Così, mentre fra i Sassi in questi giorni si girano tra l’altro le scene del 25° film della saga di 007, con Daniel Craig che attizza la curiosità dei materani, altro elemento di internazionalità, negli spazi di Casa Sant’Anna si è parlato del futuro dell’ateneo fondato da padre Agostino Gemelli alla luce della sua storia centenaria. Molti gli spunti di riflessione e anche le provocazioni martedì, da quelle di Ernesto Diaco, direttore dell’Ufficio per l’educazione, la scuola e l’università della Cei, che ha posto l’accento sul rischio per l’università di rimanere un’entità “funzionale al sistema”, a quelle del teologo della Cattolica don Claudio Stercal, che pur non presente (il suo intervento è stato letto dal moderatore don Pier Davide Guenzi) ha auspicato una «missione politica» dell’ateneo nei confronti delle istituzioni e «un ruolo degli intellettuali come coscienza critica ».
Ieri a tenere banco è stato invece il rapporto tra teologia e innovazioni scientifiche, in particolare la rivoluzione digitale: quella «trasformazione della comunicazione da trasmissione di messaggi e di informazioni a vero e proprio ambiente di vita » secondo il filosofo dell’Università di Pisa, Adriano Fabris, e che ci presenta «corpi-immagini virtuali», ibridi che sfuggono alla «distinzione tra oggetti ed eventi», secondo il filosofo della Cattolica Roberto Diodato.

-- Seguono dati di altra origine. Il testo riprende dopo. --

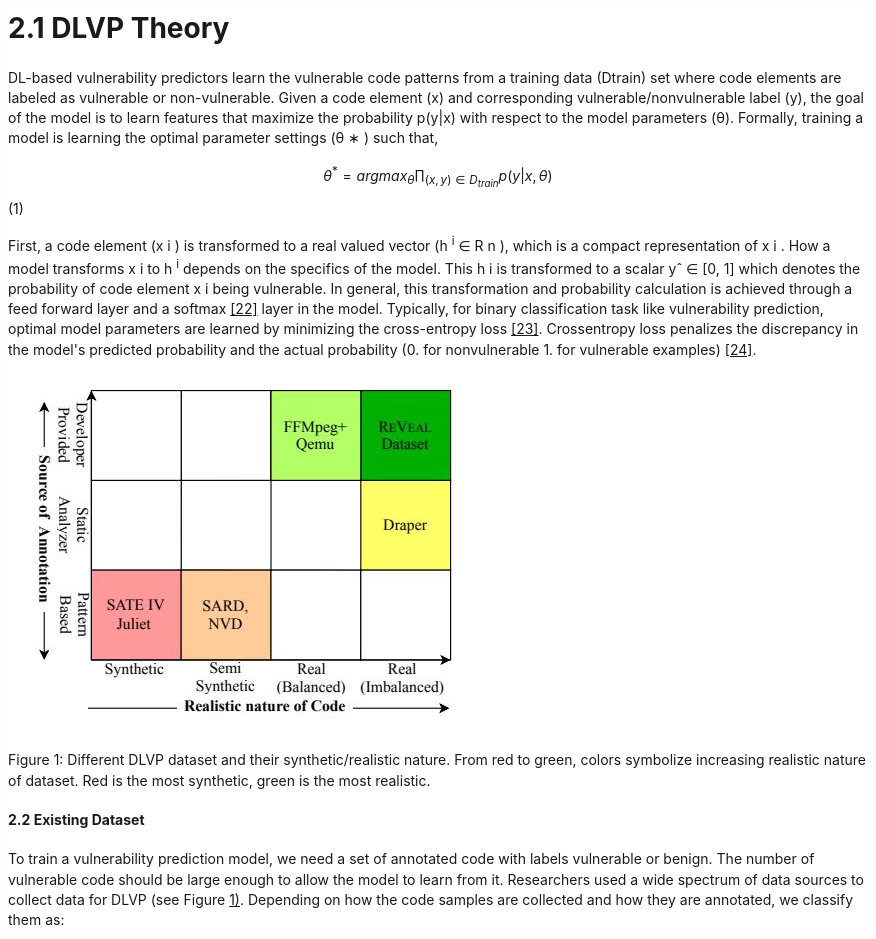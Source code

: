 # <span id="page-1-0"></span>**2.1 DLVP Theory**

DL-based vulnerability predictors learn the vulnerable code patterns from a training data (Dtrain) set where code elements are labeled as vulnerable or non-vulnerable. Given a code element (x) and corresponding vulnerable/nonvulnerable label (y), the goal of the model is to learn features that maximize the probability p(y|x) with respect to the model parameters (θ). Formally, training a model is learning the optimal parameter settings (θ ∗ ) such that,

$$
\theta^* = argmax_{\theta} \prod_{(x,y)\in D_{train}} p(y|x,\theta)
$$
 (1)

First, a code element (x i ) is transformed to a real valued vector (h <sup>i</sup> ∈ R n ), which is a compact representation of x i . How a model transforms x i to h <sup>i</sup> depends on the specifics of the model. This h i is transformed to a scalar yˆ ∈ [0, 1] which denotes the probability of code element x i being vulnerable. In general, this transformation and probability calculation is achieved through a feed forward layer and a softmax [\[22\]](#page-15-14) layer in the model. Typically, for binary classification task like vulnerability prediction, optimal model parameters are learned by minimizing the cross-entropy loss [\[23\]](#page-15-15). Crossentropy loss penalizes the discrepancy in the model's predicted probability and the actual probability (0. for nonvulnerable 1. for vulnerable examples) [\[24\]](#page-15-16).

<span id="page-2-1"></span>![](_page_2_Figure_2.jpeg)

Figure 1: Different DLVP dataset and their synthetic/realistic nature. From red to green, colors symbolize increasing realistic nature of dataset. Red is the most synthetic, green is the most realistic.

#### <span id="page-2-0"></span>**2.2 Existing Dataset**

To train a vulnerability prediction model, we need a set of annotated code with labels vulnerable or benign. The number of vulnerable code should be large enough to allow the model to learn from it. Researchers used a wide spectrum of data sources to collect data for DLVP (see Figure [1\)](#page-2-1). Depending on how the code samples are collected and how they are annotated, we classify them as:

I teologi don Luca Peyron e don Raffaele Maiolini hanno ricordato rispettivamente la necessità di «accompagnare i cambiamenti tecnologici senza cadere nella polarizzazione tra entusiasti e cacciatori di streghe» e la «fiducia come luogo originario e originante dell’umano nella sua relazione con se stesso, con gli altri, con la realtà… e con l’Altro». Un sano richiamo quest’ultimo al valore delle relazioni vere, non solo virtuali o mentali, che un intervento dalla platea ha voluto sottolineare con la citazione di una lettera di un insospettabile, Karl Marx. Il quale nel 1856 così scriveva a sua moglie: «Io mi sento di nuovo un uomo perché provo una grande passione. La molteplicità in cui lo studio e la cultura moderna ci impegnano e lo scetticismo con cui necessariamente siamo portati a criticare tutte le impressioni soggettive e oggettive sono fatti apposta per farci tutti piccoli, deboli, lamentosi e irresoluti. Ma l’amore, non per l’uomo di Feuerbach, non per il proletariato bensì l’amore per l’amata, per te, fa dell’uomo nuovamente un uomo».